Metí el revólver en la funda y arrastré el cadáver de Bucher a un lado, dejando el paso expedito. Luego coloqué suavemente el cadáver de Suzy sobre un diván que había en uno de los lados de la habitación, juntándole las manos sobre el regazo. Parecía dormir, tan tranquilo era su aspecto. A no ser por los diez centímetros de acero que asomaban por el centro de su pecho, nadie podría haber dicho que estaba muerta.

El tiempo pasó lentamente. Fumé un par de cigarrillos. Grant se quejó en una o dos ocasiones.

—¡Muérase! —Le escupí, harto de sus gimoteos.

De pronto, sonó el zumbador de la puerta. Saqué el revólver y encañoné con él al maleante.

—Escuche lo que voy a decirle. Abrirá la puerta, pero no la boca, ¿estamos? Al menos, hasta que yo se lo ordene. Si desobedece, le volaré los sesos, tan cierto como que hay sol. ¡Abra!

Con la mano izquierda, torpemente, hizo funcionar el mecanismo de apertura automática. Unos segundos, más tarde, cinco individuos irrumpían en la habitación.

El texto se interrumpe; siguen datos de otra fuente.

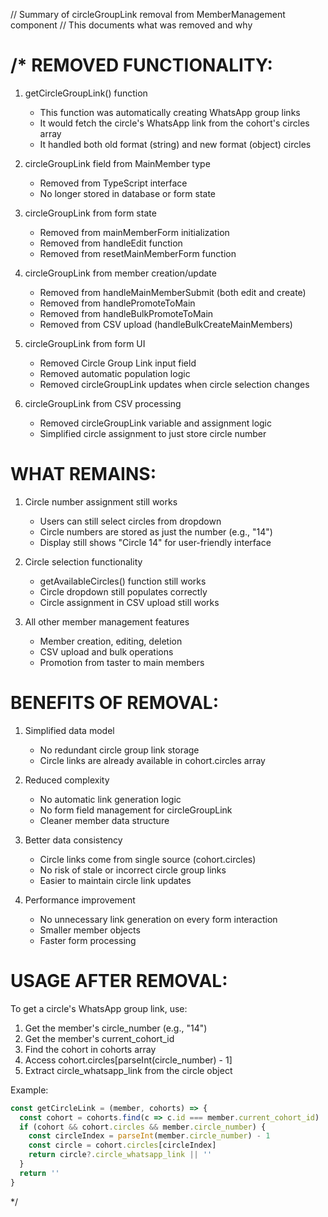 // Summary of circleGroupLink removal from MemberManagement component
// This documents what was removed and why

/*
REMOVED FUNCTIONALITY:
=====================

1. getCircleGroupLink() function
   - This function was automatically creating WhatsApp group links
   - It would fetch the circle's WhatsApp link from the cohort's circles array
   - It handled both old format (string) and new format (object) circles

2. circleGroupLink field from MainMember type
   - Removed from TypeScript interface
   - No longer stored in database or form state

3. circleGroupLink from form state
   - Removed from mainMemberForm initialization
   - Removed from handleEdit function
   - Removed from resetMainMemberForm function

4. circleGroupLink from member creation/update
   - Removed from handleMainMemberSubmit (both edit and create)
   - Removed from handlePromoteToMain
   - Removed from handleBulkPromoteToMain
   - Removed from CSV upload (handleBulkCreateMainMembers)

5. circleGroupLink from form UI
   - Removed Circle Group Link input field
   - Removed automatic population logic
   - Removed circleGroupLink updates when circle selection changes

6. circleGroupLink from CSV processing
   - Removed circleGroupLink variable and assignment logic
   - Simplified circle assignment to just store circle number

WHAT REMAINS:
=============

1. Circle number assignment still works
   - Users can still select circles from dropdown
   - Circle numbers are stored as just the number (e.g., "14")
   - Display still shows "Circle 14" for user-friendly interface

2. Circle selection functionality
   - getAvailableCircles() function still works
   - Circle dropdown still populates correctly
   - Circle assignment in CSV upload still works

3. All other member management features
   - Member creation, editing, deletion
   - CSV upload and bulk operations
   - Promotion from taster to main members

BENEFITS OF REMOVAL:
===================

1. Simplified data model
   - No redundant circle group link storage
   - Circle links are already available in cohort.circles array

2. Reduced complexity
   - No automatic link generation logic
   - No form field management for circleGroupLink
   - Cleaner member data structure

3. Better data consistency
   - Circle links come from single source (cohort.circles)
   - No risk of stale or incorrect circle group links
   - Easier to maintain circle link updates

4. Performance improvement
   - No unnecessary link generation on every form interaction
   - Smaller member objects
   - Faster form processing

USAGE AFTER REMOVAL:
===================

To get a circle's WhatsApp group link, use:
1. Get the member's circle_number (e.g., "14")
2. Get the member's current_cohort_id
3. Find the cohort in cohorts array
4. Access cohort.circles[parseInt(circle_number) - 1]
5. Extract circle_whatsapp_link from the circle object

Example:
```javascript
const getCircleLink = (member, cohorts) => {
  const cohort = cohorts.find(c => c.id === member.current_cohort_id)
  if (cohort && cohort.circles && member.circle_number) {
    const circleIndex = parseInt(member.circle_number) - 1
    const circle = cohort.circles[circleIndex]
    return circle?.circle_whatsapp_link || ''
  }
  return ''
}
```
*/
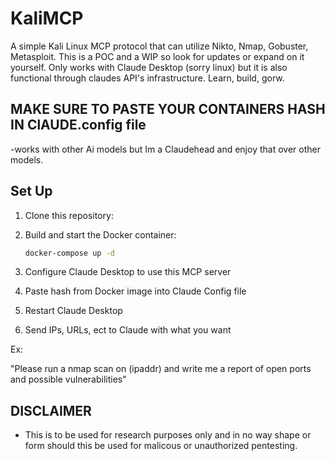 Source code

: # KaliMCP
A simple Kali Linux MCP protocol that can utilize Nikto, Nmap, Gobuster, Metasploit. This is a POC and a WIP so look for updates or expand on it yourself. Only works with Claude Desktop (sorry linux) but it is also functional through claudes API's infrastructure. Learn, build, gorw.


## MAKE SURE TO PASTE YOUR CONTAINERS HASH IN ClAUDE.config file 
  -works with other Ai models but Im a Claudehead and enjoy that over other models. 


## Set Up

1. Clone this repository:

2. Build and start the Docker container:
   ```bash
   docker-compose up -d
   ```
3. Configure Claude Desktop to use this MCP server
   
5. Paste hash from Docker image into Claude Config file

6. Restart Claude Desktop

7. Send IPs, URLs, ect to Claude with what you want

Ex:

"Please run a nmap scan on (ipaddr) and write me a report of open ports and possible vulnerabilities"

## DISCLAIMER 
  - This is to be used for research purposes only and in no way shape or form should this be used for malicous or unauthorized pentesting.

Dos de ellos eran conocidos míos: Issy y el pistolero italoamericano. Los dos eran menudos, sin duda porque a Grant, debido al complejo motivado por su escasa estatura, no le agradaban mucho los tipos altos… a no ser que fueran mujeres como Suzy.

Los otros tres también eran conocidos míos. Se volvieron al oír mi voz y sus pupilas se desorbitaron al ver el revólver que empuñaba firmemente con la mano derecha.

—Por favor —rogué suavemente—, tengan la bondad de poner las manos en alto.